Lessons Learned in Supporting Development Projects. Of the 49 articles that focused on development projects, 24 of them provided recommendations or lessons learned. Half of the authors of these works mentioned the importance of relationship building among all stakeholders (n=12). More tactically, the authors emphasized the importance of regular communication, especially as it relates to building trust with the community partner [6, 107]. For example, Bloomfield et al. [13] mentioned that the level of involvement of the community partner with the student was positively related to successful projects, especially for projects that were highly technical. Some authors suggested that involving community partners early in the project is critical for positive interactions later on [17, 43, 57]. Others suggested searching for local community partners so that the students could better understand the partner’s work through site visits [6, 17]. Some authors also recommended that service learning instructors embrace ambiguity and flexibility, as projects tend to evolve in unexpected ways (n=9; e.g., [13, 132]). Other authors warn that instructors should consider the intense time commitment that service learning may require of them so that they can be adequately prepared [6, 84, 88]. Finally, some authors recommended that instructors help community partners and students think about long-term maintenance, or how the project can continue evolving after the student completes the course [13, 24, 88].

7.2.2 Outreach Projects.

Students engaged in outreach projects set up workshops, expositions, or other events to teach members of a community about some aspect of computing (N=20). Most of the students who participated in these courses were lower-division students (see Table 4). These courses were also more likely to be elective rather than required (see Table 3). Students were assessed through reflection essays, curriculum design documents, written reports, and/or surveys about their experiences with the workshops. Pollock et al. [113] emphasized the value of outreach projects for helping students reflect on concepts they learned in the classroom through teaching community members. Students were also able to see the impact of their teaching on the communities they worked with. The majority of these articles did not mention how the experience of the community partner was assessed (N=12), and for those that were, surveys were the most common method. Some of these projects did not span an entire term but rather took place within a couple of weeks or during a shorter summer term.

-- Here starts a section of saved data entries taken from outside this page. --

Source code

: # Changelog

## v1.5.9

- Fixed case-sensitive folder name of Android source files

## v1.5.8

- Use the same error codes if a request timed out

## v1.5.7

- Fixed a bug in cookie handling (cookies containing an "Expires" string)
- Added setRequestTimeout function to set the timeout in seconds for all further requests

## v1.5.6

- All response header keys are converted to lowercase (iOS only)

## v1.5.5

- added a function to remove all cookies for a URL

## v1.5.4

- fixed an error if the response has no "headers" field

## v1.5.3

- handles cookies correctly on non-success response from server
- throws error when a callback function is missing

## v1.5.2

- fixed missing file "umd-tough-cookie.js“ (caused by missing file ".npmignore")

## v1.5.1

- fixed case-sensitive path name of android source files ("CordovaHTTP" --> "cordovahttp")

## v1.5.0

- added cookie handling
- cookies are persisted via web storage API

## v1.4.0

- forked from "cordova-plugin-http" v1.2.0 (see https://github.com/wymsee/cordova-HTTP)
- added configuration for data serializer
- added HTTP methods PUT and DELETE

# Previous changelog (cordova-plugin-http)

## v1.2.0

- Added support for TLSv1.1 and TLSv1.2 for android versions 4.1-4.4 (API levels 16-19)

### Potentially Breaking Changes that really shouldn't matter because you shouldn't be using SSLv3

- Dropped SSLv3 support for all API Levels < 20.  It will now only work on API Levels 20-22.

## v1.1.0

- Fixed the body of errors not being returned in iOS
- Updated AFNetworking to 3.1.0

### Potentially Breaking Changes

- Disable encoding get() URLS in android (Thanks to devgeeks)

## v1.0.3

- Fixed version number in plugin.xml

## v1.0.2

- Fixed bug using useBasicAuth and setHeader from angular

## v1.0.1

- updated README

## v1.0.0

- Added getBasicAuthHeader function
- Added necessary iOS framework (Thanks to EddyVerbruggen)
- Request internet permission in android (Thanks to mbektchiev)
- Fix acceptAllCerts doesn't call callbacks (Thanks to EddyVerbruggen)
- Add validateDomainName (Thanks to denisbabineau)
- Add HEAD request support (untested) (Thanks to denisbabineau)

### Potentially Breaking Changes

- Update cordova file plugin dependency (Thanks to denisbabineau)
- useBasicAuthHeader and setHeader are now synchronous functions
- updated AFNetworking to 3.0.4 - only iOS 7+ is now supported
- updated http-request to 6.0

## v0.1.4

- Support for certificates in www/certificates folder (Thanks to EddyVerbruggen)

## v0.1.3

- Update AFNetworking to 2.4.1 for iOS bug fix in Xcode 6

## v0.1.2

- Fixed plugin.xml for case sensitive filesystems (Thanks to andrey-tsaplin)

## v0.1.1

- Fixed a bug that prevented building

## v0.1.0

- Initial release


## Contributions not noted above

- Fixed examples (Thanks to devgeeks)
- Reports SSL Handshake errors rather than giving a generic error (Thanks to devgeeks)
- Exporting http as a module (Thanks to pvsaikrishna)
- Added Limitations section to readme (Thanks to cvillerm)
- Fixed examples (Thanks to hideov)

Exemplar Course Supporting Outreach Projects. Kafai et al. [70] designed a service learning course with the goal of broadening participation in CS. They employed what they referred to as a “cascading model,” where service learning undergraduate students mentored high school students. This course was co-taught by CS faculty and a Ph.D. student from the Department of Education. Students first learned about educational theories; issues surrounding CS education; and how to use educational technologies such as Scratch, Lilypad Arduino, or Python. As part of their deliverables, students created lesson plans consisting of fun and educational programming projects for their mentees. These lesson plans were executed during a week-long intensive computing camp for high school students. The service learning course of Kafai et al. [70] employed one of the most systematic evaluation plans of all courses reported in the corpus. To understand the impact of the service learning experience, undergraduate and high school students completed pre- and post-surveys rating their confidence with computing and their satisfaction with the computing camp (undergraduates were also asked to rate their satisfaction with the course overall). The undergraduates also participated in a formal post-interview regarding their experience. The survey data revealed a positive experience for both undergraduates and high schoolers. The authors reported that the undergraduate students indicated that they were able to develop life and relationship building skills. The researchers also found a positive, significant relationship between participating in the camp and interest in pursuing or continuing in a computing discipline.

Lessons Learned for Supporting Outreach Projects. Of the 20 articles reporting on outreach projects, 10 articles provided recommendations and/or lessons learned by the authors. Most of these lessons centered around challenges in organizing the outreach events. For example, some authors mentioned recruitment challenges (N=4), both in recruiting community partners [35, 47] and recruiting students to the service learning class [19, 70]. Some authors (N=3) stressed the importance of instructors empowering students to take charge of the planning of the workshop(s) [47, 115], which can be helpful in increasing the engagement of the community partner participants [67]. In addition, some authors (N=4) warned that each aspect of the project may take more time than expected, so instructors should carefully consider how much time each aspect will take for all stakeholders [35, 44, 115, 126].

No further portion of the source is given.